‘Voice Skins’ Could Let Gamers Customise Their Voices Online

‘Voice Skins’ Could Let Gamers Customise Their Voices Online

Online, we can be whoever we want—a bulked-up soldier, a freakish banana, Sonic the Hedgehog—only until we start speaking. Over any online game’s built-in chat or Discord, our voices have the power to immediately reveal information about our geographic region, our gender, even our ethnicity.

Now, a company that makes “voice skins” is trying to change that, too.

“You go online and have the freedom to design your avatar, choose your username, pick what communities you jump into. You can design your online persona completely separately from who you are in the real world,” said Modulate founder Mike Pappas.

“Modulate gives you the complete freedom to design your online persona from scratch instead of bringing the real world with you.”

Modulate was founded by two MIT graduates as a “What if?” exploration into the “spy movie” idea of using technology to change your voice. At face, it’s not a new or original idea; Photoshop creator Adobe unveiled their own voice conversion program, or “VoCo,” in 2016, for example.

On top of generic audio applications, like podcasts or voiceovers, Modulate is now gearing their product toward gaming. Their voice skins, as they call them, transform users’ voices live by filtering through their artificial intelligence software, which can be set to generate outputs resembling a certain gender, speaking style or celebrity (there’s a Barack Obama skin).

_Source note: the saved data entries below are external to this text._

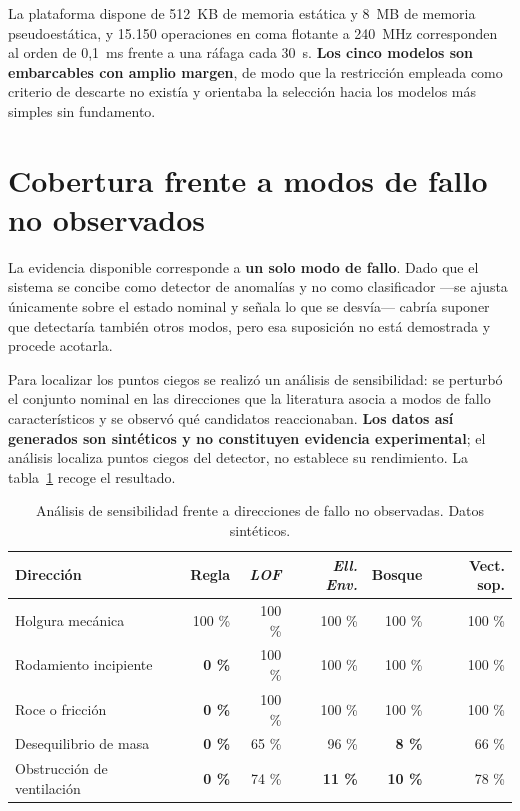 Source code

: La plataforma dispone de \mbox{512 KB} de memoria estática y \mbox{8 MB} de memoria
pseudoestática, y \mbox{15.150} operaciones en coma flotante a \mbox{240 MHz} corresponden al
orden de \mbox{0,1 ms} frente a una ráfaga cada \mbox{30 s}. \textbf{Los cinco modelos son
embarcables con amplio margen}, de modo que la restricción empleada como criterio de descarte no
existía y orientaba la selección hacia los modelos más simples sin fundamento.
\section{Cobertura frente a modos de fallo no observados}

La evidencia disponible corresponde a \textbf{un solo modo de fallo}. Dado que el sistema se
concibe como detector de anomalías y no como clasificador —se ajusta únicamente sobre el estado
nominal y señala lo que se desvía— cabría suponer que detectaría también otros modos, pero esa
suposición no está demostrada y procede acotarla.

Para localizar los puntos ciegos se realizó un análisis de sensibilidad: se perturbó el conjunto
nominal en las direcciones que la literatura asocia a modos de fallo característicos y se
observó qué candidatos reaccionaban. \textbf{Los datos así generados son sintéticos y no
constituyen evidencia experimental}; el análisis localiza puntos ciegos del detector, no
establece su rendimiento. La tabla~\ref{table:cobertura-modos} recoge el resultado.

\begin{table}[ht!]
\caption{Análisis de sensibilidad frente a direcciones de fallo no observadas. Datos sintéticos.}
\label{table:cobertura-modos}
\centering
\begin{tabular}{|p{3.6cm}|r|r|r|r|r|}
\hline
\textbf{Dirección} & \textbf{Regla} & \textbf{\textit{LOF}} & \textbf{\textit{Ell. Env.}} & \textbf{Bosque} & \textbf{Vect. sop.} \\
\hline
Holgura mecánica & 100 \% & 100 \% & 100 \% & 100 \% & 100 \% \\
\hline
Rodamiento incipiente & \textbf{0 \%} & 100 \% & 100 \% & 100 \% & 100 \% \\
\hline
Roce o fricción & \textbf{0 \%} & 100 \% & 100 \% & 100 \% & 100 \% \\
\hline
Desequilibrio de masa & \textbf{0 \%} & 65 \% & 96 \% & \textbf{8 \%} & 66 \% \\
\hline
Obstrucción de ventilación & \textbf{0 \%} & 74 \% & \textbf{11 \%} & \textbf{10 \%} & 78 \% \\
\hline
\end{tabular}
\end{table}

Pappas is hoping to integrate the technology into online games and, eventually, transform users’ voices into their favourite gaming characters’, too. Instead of sounding like a stilted text-to-speech robot, the audio outcome is more believably human, echoing a user’s excitement or sadness with faithful changes in tone or pacing.

“If Overwatch was interested in using it and we were built into their voice chat provider, maybe they’d be able to design some Overwatch-specific voice skins that would become available as a microtransaction to a player,” Pappas said.

Although Pappas explained that Modulate is working on partnering with gaming companies to offer their voice skins in-game, he said the company is also exploring a standalone app option.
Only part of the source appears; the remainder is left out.